TASK:
Go line by line through the entries and show those that hold the string "operator".

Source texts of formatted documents
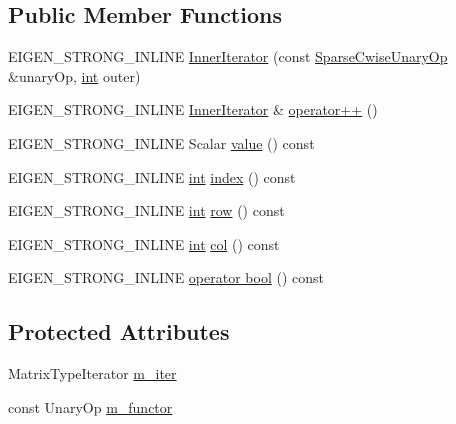 \subsection*{Public Member Functions}
\begin{DoxyCompactItemize}
\item 
E\-I\-G\-E\-N\-\_\-\-S\-T\-R\-O\-N\-G\-\_\-\-I\-N\-L\-I\-N\-E \hyperlink{class_sparse_cwise_unary_op_1_1_inner_iterator_abf783ea55cc59a024ba1e866969c614e}{Inner\-Iterator} (const \hyperlink{class_sparse_cwise_unary_op}{Sparse\-Cwise\-Unary\-Op} \&unary\-Op, \hyperlink{ioapi_8h_a787fa3cf048117ba7123753c1e74fcd6}{int} outer)
\item 
E\-I\-G\-E\-N\-\_\-\-S\-T\-R\-O\-N\-G\-\_\-\-I\-N\-L\-I\-N\-E \hyperlink{class_sparse_cwise_unary_op_1_1_inner_iterator}{Inner\-Iterator} \& \hyperlink{class_sparse_cwise_unary_op_1_1_inner_iterator_aa321e62ce9548b3d54a854b4d68b72f0}{operator++} ()
\item 
E\-I\-G\-E\-N\-\_\-\-S\-T\-R\-O\-N\-G\-\_\-\-I\-N\-L\-I\-N\-E Scalar \hyperlink{class_sparse_cwise_unary_op_1_1_inner_iterator_a8678b7f952b8b279da1f3b585804e867}{value} () const 
\item 
E\-I\-G\-E\-N\-\_\-\-S\-T\-R\-O\-N\-G\-\_\-\-I\-N\-L\-I\-N\-E \hyperlink{ioapi_8h_a787fa3cf048117ba7123753c1e74fcd6}{int} \hyperlink{class_sparse_cwise_unary_op_1_1_inner_iterator_a45f6bb4aac3ccd10354fe19b3226ab69}{index} () const 
\item 
E\-I\-G\-E\-N\-\_\-\-S\-T\-R\-O\-N\-G\-\_\-\-I\-N\-L\-I\-N\-E \hyperlink{ioapi_8h_a787fa3cf048117ba7123753c1e74fcd6}{int} \hyperlink{class_sparse_cwise_unary_op_1_1_inner_iterator_a761334e7cdb4b2557f001ea68dd13c57}{row} () const 
\item 
E\-I\-G\-E\-N\-\_\-\-S\-T\-R\-O\-N\-G\-\_\-\-I\-N\-L\-I\-N\-E \hyperlink{ioapi_8h_a787fa3cf048117ba7123753c1e74fcd6}{int} \hyperlink{class_sparse_cwise_unary_op_1_1_inner_iterator_aab6391456ade105f913b62b15aa4eb26}{col} () const 
\item 
E\-I\-G\-E\-N\-\_\-\-S\-T\-R\-O\-N\-G\-\_\-\-I\-N\-L\-I\-N\-E \hyperlink{class_sparse_cwise_unary_op_1_1_inner_iterator_a940ffd6dac9bf959db5a267aa6878f41}{operator bool} () const 
\end{DoxyCompactItemize}
\subsection*{Protected Attributes}
\begin{DoxyCompactItemize}
\item 
Matrix\-Type\-Iterator \hyperlink{class_sparse_cwise_unary_op_1_1_inner_iterator_a0b7ca4bcd6452664c580d1245bf8aa4e}{m\-\_\-iter}
\item 
const Unary\-Op \hyperlink{class_sparse_cwise_unary_op_1_1_inner_iterator_a2a24282b74c70983989a7afe4b408a2f}{m\-\_\-functor}
\end{DoxyCompactItemize}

RESULT:
E\-I\-G\-E\-N\-\_\-\-S\-T\-R\-O\-N\-G\-\_\-\-I\-N\-L\-I\-N\-E \hyperlink{class_sparse_cwise_unary_op_1_1_inner_iterator}{Inner\-Iterator} \& \hyperlink{class_sparse_cwise_unary_op_1_1_inner_iterator_aa321e62ce9548b3d54a854b4d68b72f0}{operator++} ()
E\-I\-G\-E\-N\-\_\-\-S\-T\-R\-O\-N\-G\-\_\-\-I\-N\-L\-I\-N\-E \hyperlink{class_sparse_cwise_unary_op_1_1_inner_iterator_a940ffd6dac9bf959db5a267aa6878f41}{operator bool} () const 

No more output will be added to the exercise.